-- EXERCISE DATA follows --

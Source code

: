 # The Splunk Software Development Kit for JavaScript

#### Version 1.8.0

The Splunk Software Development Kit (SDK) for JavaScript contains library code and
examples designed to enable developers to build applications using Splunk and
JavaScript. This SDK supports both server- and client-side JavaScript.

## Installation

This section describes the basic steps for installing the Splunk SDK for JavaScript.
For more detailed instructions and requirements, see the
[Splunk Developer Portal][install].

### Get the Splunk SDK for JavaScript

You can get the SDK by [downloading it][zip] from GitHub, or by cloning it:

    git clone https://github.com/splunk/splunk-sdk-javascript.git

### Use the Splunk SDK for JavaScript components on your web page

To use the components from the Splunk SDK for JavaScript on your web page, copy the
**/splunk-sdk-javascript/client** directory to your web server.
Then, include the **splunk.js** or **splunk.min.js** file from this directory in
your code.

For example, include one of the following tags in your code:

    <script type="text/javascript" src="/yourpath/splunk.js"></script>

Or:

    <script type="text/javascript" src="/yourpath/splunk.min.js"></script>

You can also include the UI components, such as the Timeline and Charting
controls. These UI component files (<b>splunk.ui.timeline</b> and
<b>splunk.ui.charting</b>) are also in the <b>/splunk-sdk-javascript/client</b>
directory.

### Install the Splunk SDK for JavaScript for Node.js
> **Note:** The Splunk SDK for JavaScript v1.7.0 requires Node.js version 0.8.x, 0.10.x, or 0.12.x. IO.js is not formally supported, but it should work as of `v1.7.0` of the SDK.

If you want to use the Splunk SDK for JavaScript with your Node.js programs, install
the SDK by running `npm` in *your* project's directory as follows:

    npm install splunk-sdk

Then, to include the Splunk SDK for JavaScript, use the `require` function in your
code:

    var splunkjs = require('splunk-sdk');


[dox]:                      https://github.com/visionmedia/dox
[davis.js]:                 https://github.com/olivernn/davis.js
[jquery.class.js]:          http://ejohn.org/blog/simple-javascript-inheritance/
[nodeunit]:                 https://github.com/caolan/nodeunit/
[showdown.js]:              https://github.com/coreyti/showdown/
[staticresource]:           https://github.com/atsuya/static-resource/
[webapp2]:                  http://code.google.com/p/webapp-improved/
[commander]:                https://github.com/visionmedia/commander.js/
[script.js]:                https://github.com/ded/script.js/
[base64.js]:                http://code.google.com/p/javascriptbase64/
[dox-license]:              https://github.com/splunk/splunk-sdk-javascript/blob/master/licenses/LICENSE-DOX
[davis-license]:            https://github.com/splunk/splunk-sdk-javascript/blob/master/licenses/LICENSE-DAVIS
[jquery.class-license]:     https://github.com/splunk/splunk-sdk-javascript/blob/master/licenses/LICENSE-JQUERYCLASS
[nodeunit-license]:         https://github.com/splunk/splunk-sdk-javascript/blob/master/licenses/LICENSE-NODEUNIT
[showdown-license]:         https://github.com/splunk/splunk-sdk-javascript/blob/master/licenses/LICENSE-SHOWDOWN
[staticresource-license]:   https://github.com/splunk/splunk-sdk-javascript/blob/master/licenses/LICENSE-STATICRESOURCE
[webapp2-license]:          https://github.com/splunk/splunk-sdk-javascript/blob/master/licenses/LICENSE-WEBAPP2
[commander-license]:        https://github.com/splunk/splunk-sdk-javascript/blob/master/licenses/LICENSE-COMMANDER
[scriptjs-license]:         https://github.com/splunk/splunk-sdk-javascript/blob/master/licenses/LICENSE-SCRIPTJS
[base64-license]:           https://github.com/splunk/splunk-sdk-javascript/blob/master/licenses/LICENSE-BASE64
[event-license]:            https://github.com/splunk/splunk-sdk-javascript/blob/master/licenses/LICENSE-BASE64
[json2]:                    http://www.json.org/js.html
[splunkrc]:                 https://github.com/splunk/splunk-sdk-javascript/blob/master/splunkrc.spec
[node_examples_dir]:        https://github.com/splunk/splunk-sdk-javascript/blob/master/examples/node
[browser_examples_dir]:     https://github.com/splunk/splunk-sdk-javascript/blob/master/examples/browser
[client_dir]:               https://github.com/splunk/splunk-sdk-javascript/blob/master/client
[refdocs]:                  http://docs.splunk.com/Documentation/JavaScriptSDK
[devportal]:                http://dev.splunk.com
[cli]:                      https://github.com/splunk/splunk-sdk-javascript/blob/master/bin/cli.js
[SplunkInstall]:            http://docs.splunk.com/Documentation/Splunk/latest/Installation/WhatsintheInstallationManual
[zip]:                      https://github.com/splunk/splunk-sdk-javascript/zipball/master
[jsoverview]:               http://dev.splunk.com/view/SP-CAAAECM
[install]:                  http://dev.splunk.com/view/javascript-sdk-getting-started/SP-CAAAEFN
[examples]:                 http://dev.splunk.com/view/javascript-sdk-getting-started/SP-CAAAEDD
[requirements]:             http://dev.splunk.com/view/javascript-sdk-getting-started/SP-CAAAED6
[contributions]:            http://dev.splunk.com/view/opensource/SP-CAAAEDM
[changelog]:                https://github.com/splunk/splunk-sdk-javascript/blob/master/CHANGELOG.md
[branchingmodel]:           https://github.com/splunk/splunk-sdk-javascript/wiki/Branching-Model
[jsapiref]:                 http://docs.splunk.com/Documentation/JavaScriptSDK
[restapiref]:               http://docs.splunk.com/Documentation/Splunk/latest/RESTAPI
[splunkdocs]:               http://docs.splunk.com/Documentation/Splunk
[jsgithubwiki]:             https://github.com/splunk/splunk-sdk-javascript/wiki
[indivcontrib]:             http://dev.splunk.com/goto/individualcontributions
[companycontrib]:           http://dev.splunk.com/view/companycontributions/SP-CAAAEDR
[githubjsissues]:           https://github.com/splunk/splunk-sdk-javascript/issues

-- EXERCISE DATA concluded --

YOUR ASSIGNMENT: Search the data for the string "google". List each line that has it.

YOUR SOLUTION:
[webapp2]:                  http://code.google.com/p/webapp-improved/
[base64.js]:                http://code.google.com/p/javascriptbase64/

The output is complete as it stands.